▶ **Try it**:
Your reply should be an exact copy of the lines from the one that holds "- we add 2date columns" to the end of the data below.

= Beginning of Section =

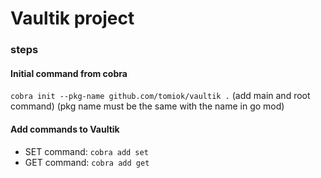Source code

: # Vaultik project

### steps
#### Initial command from cobra
`cobra init --pkg-name github.com/tomiok/vaultik .` (add main and root command)
(pkg name must be the same with the name in go mod)

#### Add commands to Vaultik
* SET command: `cobra add set`
* GET command: `cobra add get`
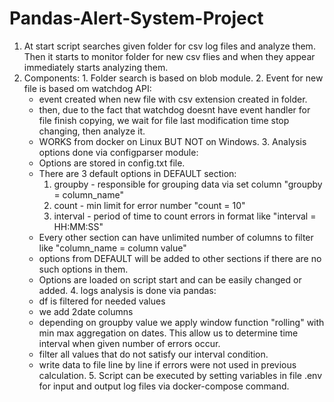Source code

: # Pandas-Alert-System-Project

  1. At start script searches given folder for csv log files and analyze them. Then it starts to monitor folder for new csv flies and when they appear immediately starts  analyzing them.
  2. Components:
    1. Folder search is based on blob module.
    2. Event for new file is based om watchdog API:
      - event created when new file with csv extension created in folder.
      - then, due to the fact that watchdog doesnt have event handler for file finish copying, we wait for file last modification time stop changing, then analyze it.
      - WORKS from docker on Linux BUT NOT on Windows.
    3. Analysis options done via configparser module:
      - Options are stored in config.txt file.
      - There are 3 default options in DEFAULT section:
        1. groupby - responsible for grouping data via set column "groupby = column_name"
        2. count - min limit for error number "count = 10"
        3. interval - period of time to count errors in format like "interval = HH:MM:SS"
      - Every other section can have unlimited number of columns to filter like "column_name = column value"
      - options from DEFAULT will be added to other sections if there are no such options in them.
      - Options are loaded on script start and can be easily changed or added.
    4. logs analysis is done via pandas:
      - df is filtered for needed values
      - we add 2date columns
      - depending on groupby value we apply window function "rolling" with min max aggregation on dates. This allow us to determine time interval when given number of errors occur.
      - filter all values that do not satisfy our interval condition.
      - write data to file line by line if errors were not used in previous calculation.
    5. Script can be executed by setting variables in file .env for input and output log files  via docker-compose command.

= End of Section =

▶ **Completed exercise**:
      - we add 2date columns
      - depending on groupby value we apply window function "rolling" with min max aggregation on dates. This allow us to determine time interval when given number of errors occur.
      - filter all values that do not satisfy our interval condition.
      - write data to file line by line if errors were not used in previous calculation.
    5. Script can be executed by setting variables in file .env for input and output log files  via docker-compose command.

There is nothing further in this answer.